Liu Garden served as our research case. This is a classical Chinese garden established in 1593, located in Suzhou, China. To examine the effect of ambient visual information on depth perception, the panoramas were taken from inside of the Lvyin Pavilion, which was designed as a station point from which the entire central part of the garden could be viewed. The ambient information considered is composed of the frame formed by the walls, ceiling and handrails, as well as the interior space of the pavilion. Qualitative studies have shown that people have uncertain judgments of the spatial depth of the garden here (Fung et al., 2016; Tong, 2016). The location of the internal observation point was chosen mainly in consideration of the degree of variability of environmental components between positions.
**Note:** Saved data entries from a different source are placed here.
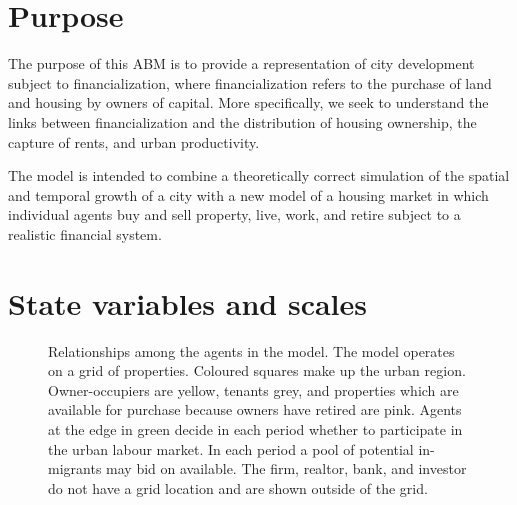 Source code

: \section{Purpose}
The purpose of this ABM is to provide a representation of city development subject to financialization, where financialization refers to the purchase of land and housing by owners of capital. More specifically, we seek to understand the links between financialization and the distribution of housing ownership, the capture of rents, and urban productivity. 

The model  is intended to combine a theoretically correct simulation of the spatial and temporal growth of a city with a new model of a housing market in which individual agents buy and sell property, live, work, and retire subject to a realistic financial system. 



\section{State variables and scales}

\begin{figure}[h!tb] 
    \centering
        \resizebox{.95\textwidth}{!}{}
     \caption[Relationships among the agents in the model]{Relationships among the agents in the model. The model operates on a grid of properties. Coloured squares make up the urban region. Owner-occupiers are yellow, tenants grey, and properties which are available for purchase because owners have retired are pink.  Agents at the edge in green decide in each period whether to participate in the urban labour market. In each period a pool of potential in-migrants may bid on available. The firm, realtor, bank, and investor do not have a grid location and are shown outside of the grid.}
\label{fig:Kirsten_overview_figure}
\end{figure}

%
As the width of the Lvyin Pavilion is small (4.5 m * 3.5 m), the three viewing points were chosen to provide a distinctly different composition of the ambient visual information framing the garden landscape. The panoramas were taken horizontally from the left, middle, and right position in Lvyin Pavilion. The interval distance among the three positions was 1.5 m (one human step = 0.5 m).
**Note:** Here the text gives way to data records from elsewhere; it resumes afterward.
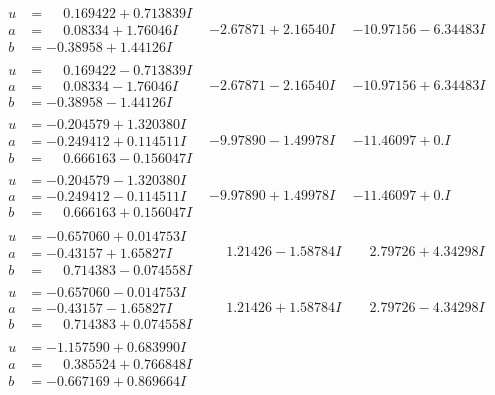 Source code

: \documentclass[1p]{elsarticle_modified}
\theoremstyle{definition}
\begin{document}
$$\begin{array}{c|c|c}
\begin{aligned}
u &= \phantom{-}0.169422 + 0.713839 I \\
a &= \phantom{-}0.08334 + 1.76046 I \\
b &= -0.38958 + 1.44126 I\end{aligned}
 & -2.67871 + 2.16540 I & -10.97156 - 6.34483 I \\ \hline\begin{aligned}
u &= \phantom{-}0.169422 - 0.713839 I \\
a &= \phantom{-}0.08334 - 1.76046 I \\
b &= -0.38958 - 1.44126 I\end{aligned}
 & -2.67871 - 2.16540 I & -10.97156 + 6.34483 I \\ \hline\begin{aligned}
u &= -0.204579 + 1.320380 I \\
a &= -0.249412 + 0.114511 I \\
b &= \phantom{-}0.666163 - 0.156047 I\end{aligned}
 & -9.97890 - 1.49978 I & -11.46097 + 0. I\phantom{ +0.000000I} \\ \hline\begin{aligned}
u &= -0.204579 - 1.320380 I \\
a &= -0.249412 - 0.114511 I \\
b &= \phantom{-}0.666163 + 0.156047 I\end{aligned}
 & -9.97890 + 1.49978 I & -11.46097 + 0. I\phantom{ +0.000000I} \\ \hline\begin{aligned}
u &= -0.657060 + 0.014753 I \\
a &= -0.43157 + 1.65827 I \\
b &= \phantom{-}0.714383 - 0.074558 I\end{aligned}
 & \phantom{-}1.21426 - 1.58784 I & \phantom{-}2.79726 + 4.34298 I \\ \hline\begin{aligned}
u &= -0.657060 - 0.014753 I \\
a &= -0.43157 - 1.65827 I \\
b &= \phantom{-}0.714383 + 0.074558 I\end{aligned}
 & \phantom{-}1.21426 + 1.58784 I & \phantom{-}2.79726 - 4.34298 I \\ \hline\begin{aligned}
u &= -1.157590 + 0.683990 I \\
a &= \phantom{-}0.385524 + 0.766848 I \\
b &= -0.667169 + 0.869664 I\end{aligned}

\end{array}$$
\end{document}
Stimuli: Processed panoramic images

To examine the effect of pictorial depth cues on depth perception, the panoramas were processed based on three original photos to create 18 kinds of stimuli (six image treatments * three positions), as shown in Table 1; Figure 1. Each stimulus group was intended to control different depth clues: stimulus group A was processed to darken the interior space of the pavilion to remove the linear perspective effect of the space; stimulus group B was processed to make the peripheral frame rectangular to remove the effect of the frame shape; stimulus group C was processed to replace the overlapped image of lotus leaves with water to remove the occlusion effect; stimulus group D was unchanged from the original panorama, retaining all depth cues; stimulus group E was processed to erase the waterside buildings to remove the linear perspective effect; and stimulus group F was processed to blur the texture of the lotus leaves to remove the texture gradient effect. Each stimulus group was also characterized by the category of visual information considered: stimulus groups C and F were concerned with central visual information; stimulus groups B and E were concerned with peripheral information; and stimulus groups A and D were concerned with ambient border information.

TABLE 1

Table 1. The 18 kinds of stimuli (six image treatments * three positions).

FIGURE 1

Figure 1. Stimulus groups of panoramic images with different depth cues: (A and D) Ambient visual information; (B and E) Peripheral visual information; (C and F) Central visual information. (In each group, the pictures taken from the left, middle, and right positions are shown from top to bottom.)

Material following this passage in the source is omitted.